The input:
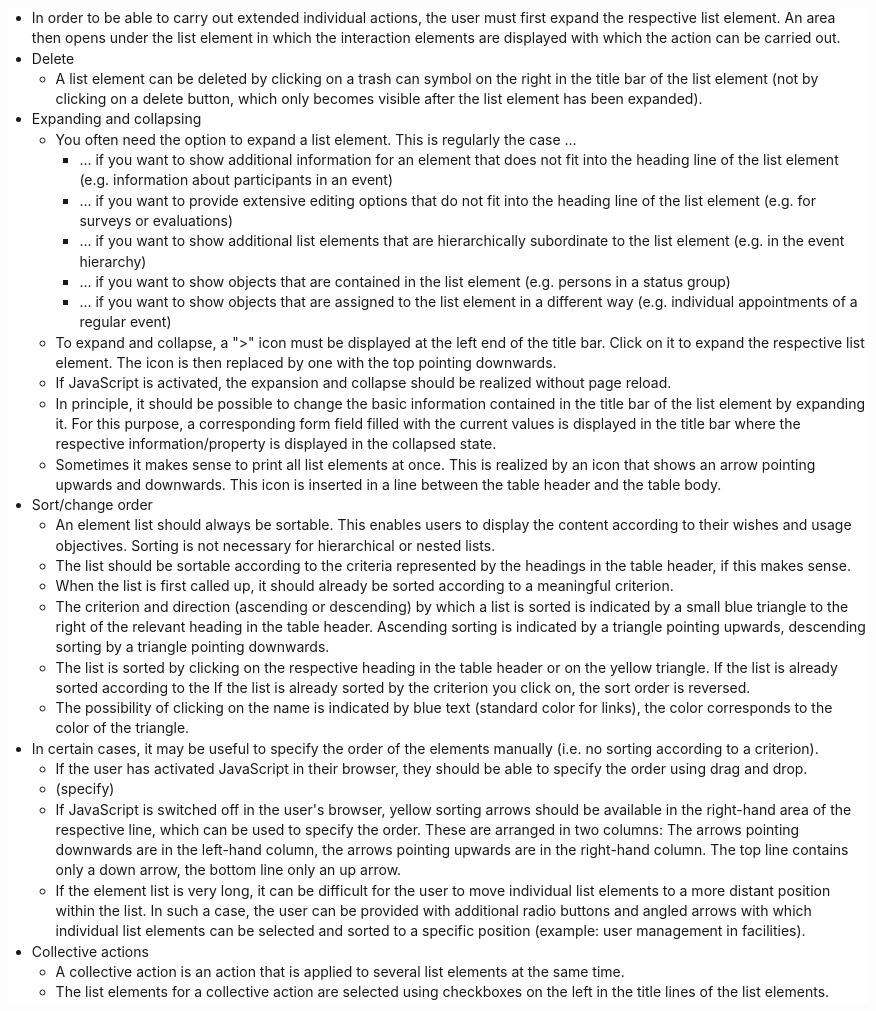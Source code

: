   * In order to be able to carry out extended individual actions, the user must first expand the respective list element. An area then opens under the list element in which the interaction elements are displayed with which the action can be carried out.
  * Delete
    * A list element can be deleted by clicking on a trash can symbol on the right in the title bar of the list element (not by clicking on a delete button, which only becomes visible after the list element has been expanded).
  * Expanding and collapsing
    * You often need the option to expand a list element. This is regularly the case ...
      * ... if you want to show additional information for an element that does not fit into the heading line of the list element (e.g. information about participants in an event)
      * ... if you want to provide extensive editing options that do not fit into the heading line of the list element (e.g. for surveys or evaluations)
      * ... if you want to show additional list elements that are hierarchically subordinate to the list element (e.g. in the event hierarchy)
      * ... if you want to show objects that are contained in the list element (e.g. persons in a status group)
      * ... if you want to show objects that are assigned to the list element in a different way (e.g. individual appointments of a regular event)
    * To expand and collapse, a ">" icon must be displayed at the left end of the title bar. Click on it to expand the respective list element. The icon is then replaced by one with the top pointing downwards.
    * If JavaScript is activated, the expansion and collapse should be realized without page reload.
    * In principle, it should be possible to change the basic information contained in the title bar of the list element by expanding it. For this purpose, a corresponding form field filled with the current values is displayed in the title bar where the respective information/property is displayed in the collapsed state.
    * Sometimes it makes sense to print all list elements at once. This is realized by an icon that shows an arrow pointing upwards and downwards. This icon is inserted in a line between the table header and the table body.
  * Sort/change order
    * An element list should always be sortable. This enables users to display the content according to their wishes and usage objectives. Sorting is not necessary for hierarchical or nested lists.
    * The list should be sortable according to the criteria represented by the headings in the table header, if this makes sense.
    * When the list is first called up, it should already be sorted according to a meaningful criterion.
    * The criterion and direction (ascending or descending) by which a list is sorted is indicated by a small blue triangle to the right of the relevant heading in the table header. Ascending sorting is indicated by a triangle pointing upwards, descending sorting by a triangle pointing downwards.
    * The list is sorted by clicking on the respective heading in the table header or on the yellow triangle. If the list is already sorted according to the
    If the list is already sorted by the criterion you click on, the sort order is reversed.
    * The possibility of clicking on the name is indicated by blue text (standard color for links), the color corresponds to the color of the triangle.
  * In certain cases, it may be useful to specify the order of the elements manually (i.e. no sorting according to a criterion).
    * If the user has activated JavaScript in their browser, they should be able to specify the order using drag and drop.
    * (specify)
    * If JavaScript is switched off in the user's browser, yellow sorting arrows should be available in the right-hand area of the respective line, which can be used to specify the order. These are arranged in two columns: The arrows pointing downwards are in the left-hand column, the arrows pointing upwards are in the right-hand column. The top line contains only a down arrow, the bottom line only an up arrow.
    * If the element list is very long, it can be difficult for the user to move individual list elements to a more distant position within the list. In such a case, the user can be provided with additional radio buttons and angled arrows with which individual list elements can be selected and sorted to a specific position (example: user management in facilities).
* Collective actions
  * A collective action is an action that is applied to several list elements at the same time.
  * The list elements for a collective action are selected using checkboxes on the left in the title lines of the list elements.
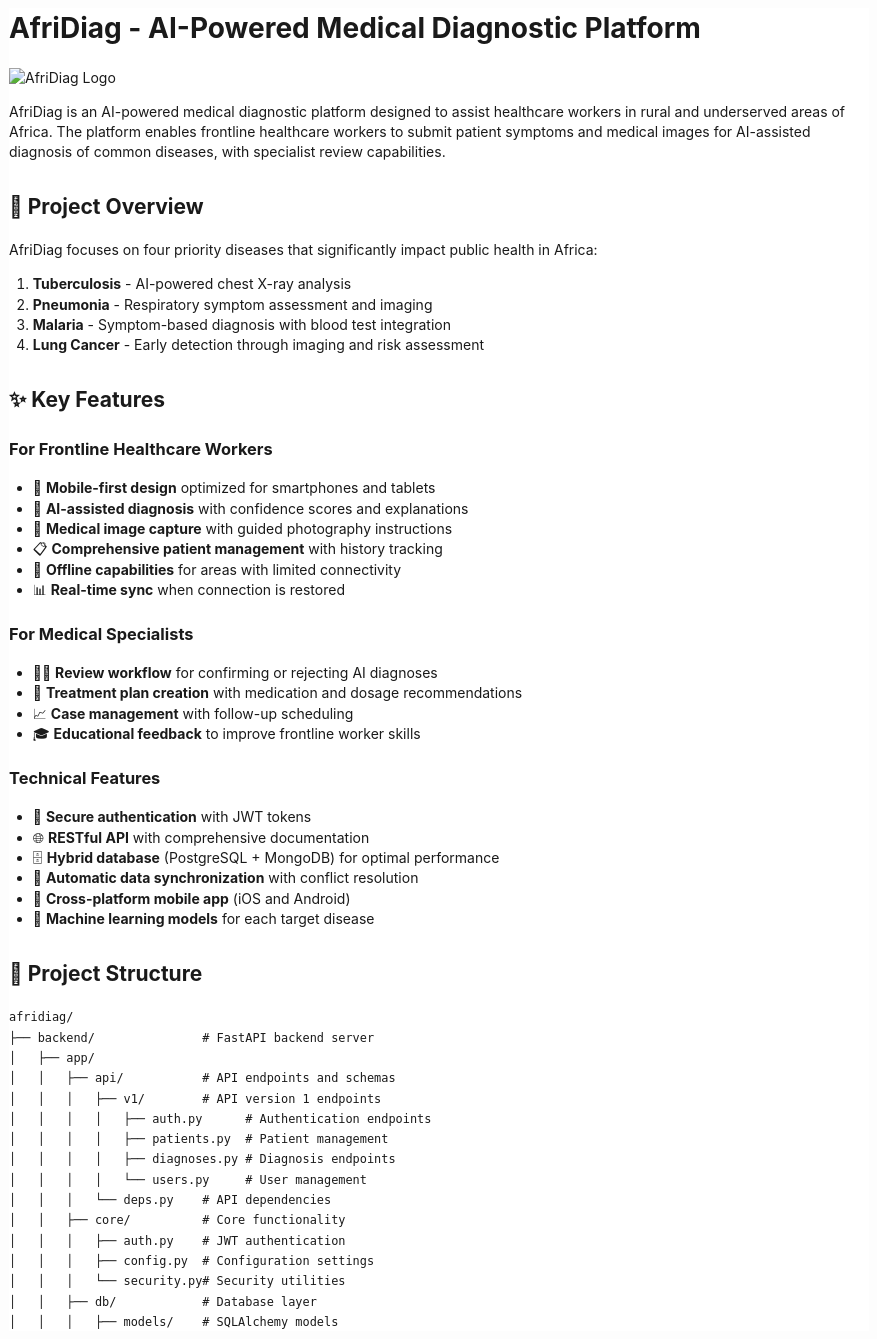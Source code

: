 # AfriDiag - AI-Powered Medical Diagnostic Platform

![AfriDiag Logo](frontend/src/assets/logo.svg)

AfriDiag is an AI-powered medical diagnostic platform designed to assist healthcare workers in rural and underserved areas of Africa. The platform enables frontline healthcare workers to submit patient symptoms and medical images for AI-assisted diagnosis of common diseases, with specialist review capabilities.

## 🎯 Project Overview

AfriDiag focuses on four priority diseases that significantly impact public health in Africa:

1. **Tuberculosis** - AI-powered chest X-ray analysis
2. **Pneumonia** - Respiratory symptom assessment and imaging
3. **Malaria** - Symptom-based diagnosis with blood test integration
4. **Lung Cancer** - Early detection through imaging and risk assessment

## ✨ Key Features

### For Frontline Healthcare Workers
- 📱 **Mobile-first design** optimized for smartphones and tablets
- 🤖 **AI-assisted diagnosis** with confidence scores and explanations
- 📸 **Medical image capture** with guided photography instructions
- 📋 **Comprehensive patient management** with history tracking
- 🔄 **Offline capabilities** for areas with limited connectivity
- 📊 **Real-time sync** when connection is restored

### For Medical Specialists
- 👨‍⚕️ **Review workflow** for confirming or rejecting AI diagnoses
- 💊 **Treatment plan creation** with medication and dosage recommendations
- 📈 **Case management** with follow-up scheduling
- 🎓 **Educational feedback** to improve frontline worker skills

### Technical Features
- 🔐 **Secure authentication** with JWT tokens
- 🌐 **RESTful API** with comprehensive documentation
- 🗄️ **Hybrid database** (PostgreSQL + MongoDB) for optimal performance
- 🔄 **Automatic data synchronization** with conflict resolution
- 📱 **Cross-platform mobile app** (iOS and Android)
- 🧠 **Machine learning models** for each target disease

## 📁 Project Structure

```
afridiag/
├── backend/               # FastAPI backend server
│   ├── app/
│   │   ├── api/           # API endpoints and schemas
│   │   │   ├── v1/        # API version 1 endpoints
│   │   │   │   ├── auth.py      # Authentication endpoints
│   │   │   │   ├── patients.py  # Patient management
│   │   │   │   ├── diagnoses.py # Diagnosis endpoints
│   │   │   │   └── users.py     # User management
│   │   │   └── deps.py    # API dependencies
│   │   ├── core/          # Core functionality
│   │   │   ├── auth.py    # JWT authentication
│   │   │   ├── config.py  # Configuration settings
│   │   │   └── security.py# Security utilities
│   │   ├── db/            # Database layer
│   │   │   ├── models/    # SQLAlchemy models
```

...

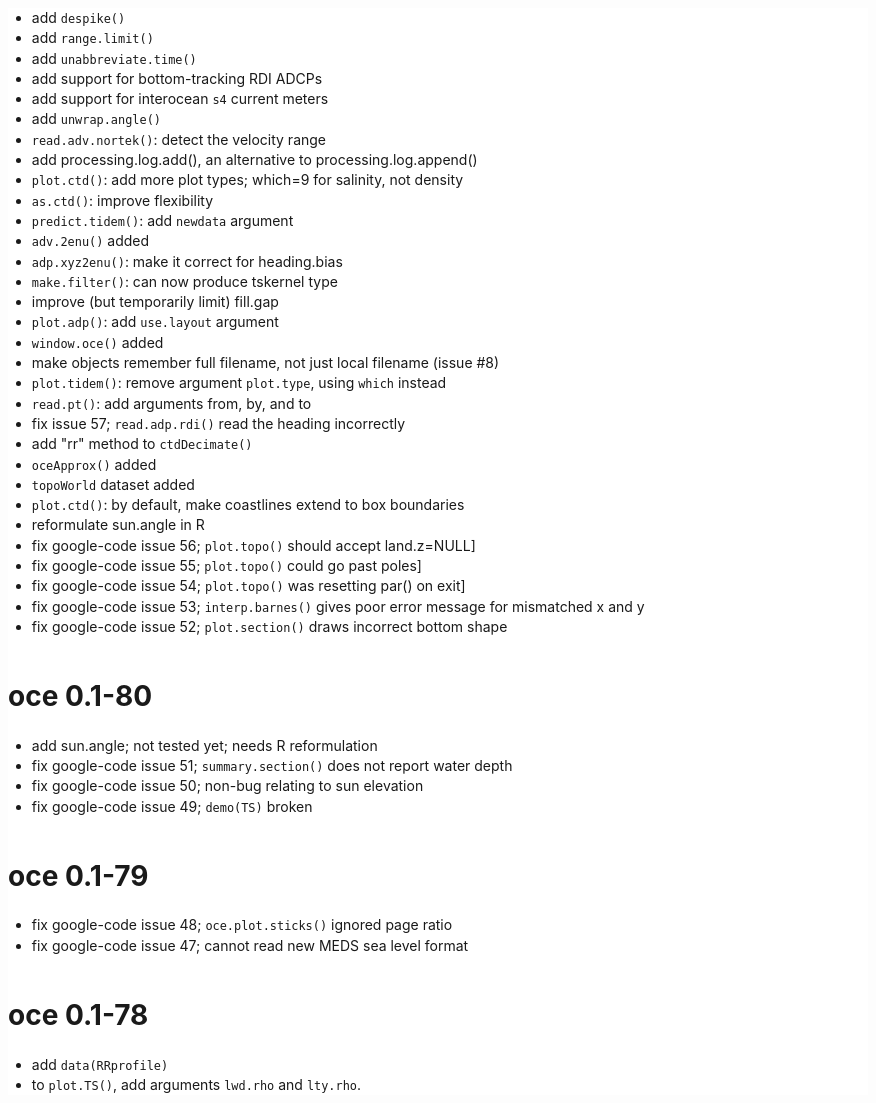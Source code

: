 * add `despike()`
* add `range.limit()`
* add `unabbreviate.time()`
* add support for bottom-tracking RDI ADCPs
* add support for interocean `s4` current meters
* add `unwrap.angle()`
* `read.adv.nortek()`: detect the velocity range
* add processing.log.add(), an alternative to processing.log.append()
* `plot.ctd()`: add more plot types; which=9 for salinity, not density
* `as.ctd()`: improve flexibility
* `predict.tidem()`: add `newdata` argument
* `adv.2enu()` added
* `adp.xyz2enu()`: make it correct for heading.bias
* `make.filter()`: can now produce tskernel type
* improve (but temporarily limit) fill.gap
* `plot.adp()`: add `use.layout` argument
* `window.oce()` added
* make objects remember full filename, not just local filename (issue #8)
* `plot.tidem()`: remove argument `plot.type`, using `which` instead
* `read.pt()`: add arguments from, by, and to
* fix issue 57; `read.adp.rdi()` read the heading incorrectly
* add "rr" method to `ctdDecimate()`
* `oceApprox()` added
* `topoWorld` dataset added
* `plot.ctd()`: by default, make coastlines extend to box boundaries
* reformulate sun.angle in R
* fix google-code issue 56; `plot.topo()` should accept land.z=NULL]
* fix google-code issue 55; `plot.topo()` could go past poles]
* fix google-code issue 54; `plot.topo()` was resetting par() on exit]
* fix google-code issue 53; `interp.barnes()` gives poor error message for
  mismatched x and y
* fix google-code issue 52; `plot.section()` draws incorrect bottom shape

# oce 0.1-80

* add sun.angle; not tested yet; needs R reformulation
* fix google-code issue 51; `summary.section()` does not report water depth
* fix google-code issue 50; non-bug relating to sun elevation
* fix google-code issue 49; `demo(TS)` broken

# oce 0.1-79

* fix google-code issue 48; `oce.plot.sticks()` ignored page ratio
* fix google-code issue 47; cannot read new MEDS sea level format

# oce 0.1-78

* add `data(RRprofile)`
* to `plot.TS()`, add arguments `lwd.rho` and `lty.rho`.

Task goal: Your task is to find every line above containing the word "sense" and copy it.

Exercise result:
    * Sometimes it makes sense to print all list elements at once. This is realized by an icon that shows an arrow pointing upwards and downwards. This icon is inserted in a line between the table header and the table body.
    * The list should be sortable according to the criteria represented by the headings in the table header, if this makes sense.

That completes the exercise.